第4話普通に生きたい
私達は王都につくと入口の兵士に事情を説明した。
入口で待たされる、無理もない帝国軍に捕まった聖女が自力で脱出したのだ。
にわかには信じられないだろう、取り敢えずマキシマムさんの事は私の従者と言うことにしておいた。
元帝国軍なので取り調べは受けるでしょうけど、聖女の従者であればいきなり処刑はないはず。
レイナを助ける為とは言え、彼と彼のホールには負担をかけました。
「聖女様とレイナ殿は城にお入りください、従者の方は兵士の詰所で待つようにと」
「そうですか、マキシマムさん問題を起こさないで下さいね?」
「当然であります!アナ様!」
私の呼びかけに大声で答えるマキシマムさん、少し分からせすぎましたか……
兵士の警護の元徒歩で城に向かう、この王都道が狭いのだ、攻められた時の事を考えてのことなのだろうが歩きにくい。
馬車や馬などで行けるルートもあるが、今日は使えないと兵士の方が言っていた。
人々がこちらを見ていますね、とくにレイナの方をおそらく私を守れなかった事を悪く言ってるのでしょう。

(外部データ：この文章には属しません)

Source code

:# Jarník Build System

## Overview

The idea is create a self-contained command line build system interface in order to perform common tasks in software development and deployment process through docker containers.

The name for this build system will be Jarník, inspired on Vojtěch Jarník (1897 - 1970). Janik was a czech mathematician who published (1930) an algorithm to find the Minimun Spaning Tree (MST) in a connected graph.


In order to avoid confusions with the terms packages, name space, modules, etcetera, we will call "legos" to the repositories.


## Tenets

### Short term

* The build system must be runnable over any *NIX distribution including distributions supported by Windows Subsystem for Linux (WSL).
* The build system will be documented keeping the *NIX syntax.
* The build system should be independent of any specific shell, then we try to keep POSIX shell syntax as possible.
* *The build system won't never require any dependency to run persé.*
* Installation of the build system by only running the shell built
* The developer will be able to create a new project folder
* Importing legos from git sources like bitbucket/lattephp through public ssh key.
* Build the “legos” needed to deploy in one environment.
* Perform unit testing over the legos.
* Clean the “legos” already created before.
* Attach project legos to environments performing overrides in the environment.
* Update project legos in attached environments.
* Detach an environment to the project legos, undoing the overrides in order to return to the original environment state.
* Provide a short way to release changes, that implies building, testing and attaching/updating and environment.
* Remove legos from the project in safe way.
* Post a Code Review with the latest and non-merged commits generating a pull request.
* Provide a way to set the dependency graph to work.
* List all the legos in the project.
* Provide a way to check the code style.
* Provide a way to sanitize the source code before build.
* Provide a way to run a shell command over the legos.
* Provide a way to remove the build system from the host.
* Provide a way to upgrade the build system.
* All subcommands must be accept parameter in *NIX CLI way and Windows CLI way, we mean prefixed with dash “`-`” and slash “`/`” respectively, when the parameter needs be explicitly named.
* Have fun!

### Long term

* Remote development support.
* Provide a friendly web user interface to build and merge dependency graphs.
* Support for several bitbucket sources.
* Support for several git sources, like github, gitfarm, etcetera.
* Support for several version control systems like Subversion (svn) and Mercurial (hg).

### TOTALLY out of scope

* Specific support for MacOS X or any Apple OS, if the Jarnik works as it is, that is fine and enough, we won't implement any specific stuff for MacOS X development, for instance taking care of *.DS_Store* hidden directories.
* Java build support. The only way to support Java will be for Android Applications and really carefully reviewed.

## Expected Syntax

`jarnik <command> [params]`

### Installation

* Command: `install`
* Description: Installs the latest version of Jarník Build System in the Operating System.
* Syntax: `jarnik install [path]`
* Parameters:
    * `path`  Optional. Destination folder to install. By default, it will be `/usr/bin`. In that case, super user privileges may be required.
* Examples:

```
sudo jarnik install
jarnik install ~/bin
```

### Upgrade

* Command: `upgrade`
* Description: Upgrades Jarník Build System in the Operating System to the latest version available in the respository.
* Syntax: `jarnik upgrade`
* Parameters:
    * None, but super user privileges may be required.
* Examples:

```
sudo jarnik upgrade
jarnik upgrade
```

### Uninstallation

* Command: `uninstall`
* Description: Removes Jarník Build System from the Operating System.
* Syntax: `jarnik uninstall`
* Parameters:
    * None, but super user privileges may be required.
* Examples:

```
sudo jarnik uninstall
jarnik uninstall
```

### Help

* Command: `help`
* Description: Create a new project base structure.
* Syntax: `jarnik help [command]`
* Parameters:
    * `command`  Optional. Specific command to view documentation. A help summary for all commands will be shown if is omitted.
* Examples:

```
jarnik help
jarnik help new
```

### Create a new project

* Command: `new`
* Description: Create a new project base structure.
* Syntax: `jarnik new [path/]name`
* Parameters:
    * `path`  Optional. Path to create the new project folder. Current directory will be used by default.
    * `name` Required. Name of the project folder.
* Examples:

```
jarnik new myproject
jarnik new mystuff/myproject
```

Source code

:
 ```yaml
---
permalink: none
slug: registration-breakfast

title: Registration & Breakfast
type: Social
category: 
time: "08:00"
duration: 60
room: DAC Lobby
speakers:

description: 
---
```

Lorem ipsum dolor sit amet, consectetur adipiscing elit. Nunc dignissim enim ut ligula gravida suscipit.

ポンコツ聖騎士とか、くっ、殺さないでしたとか勝手な妄想をしているのでしょう。
彼女は私の為に最善を尽くしてくれました、私が一番わかっています。
城につくとすぐ謁見の間に通される。
私達は跪いて王様まつ。
「ご苦労だった二人共、楽にするが良い」
その言葉に私達は顔をあげ肩の力を抜く、楽にして良いと言ってもこの程度が普通なのです。
「ご心配をお掛けしました陛下」
「無事で何よりだ、レイナも護衛の任務大義である」
「御言葉ですが陛下、私は聖女様を護れませんでした」
「そなたは良くやった、失敗を次に活かすのだ」
「はっ」
陛下の言葉にレイナは感動しているようだ、私が励ます必要は無さそうですね。
「ところでアナよ、帝国の兵士マキシマムを仲間にしたと聞いたがどうやったのだ?」
「えっ?」
「マキシマムは帝国でも好戦的で有名な男……話して仲間になるようなものではない、何か特別な方法を使ったのではないか?」
私は焦る、「尻に手を突っ込んでわからせた」とか言える訳が無い。
しかし何も言わなければ、私が疑われるし、マキシマムさんもスパイ容疑で処刑になる。
落ち着け私、嘘をつかず、言葉を選んで説明するしか無い。
「実は彼の体に私の魔力を流す事により、仲間になるよう誘導しました…」
良し嘘は言ってない。
「どこから流しのだ?」
そこ必要?私は覚悟を決めた。
「人間の体は筒状、具体的には口から肛門まで消化器官がそのようになってます……」
陛下がそれで?と言う顔をする。
「口から流す事もできますが……手を噛まれる可能性があったので尻から流しました」
「す、すまぬがもう一度言ってくれぬか?」
「肛門に手を入れ、直腸に魔力をながしました」
終わった、聖女終了、聖女剥奪は当然として、不適切な行為をしたとして何らかの責任は取らされるのかもしれない。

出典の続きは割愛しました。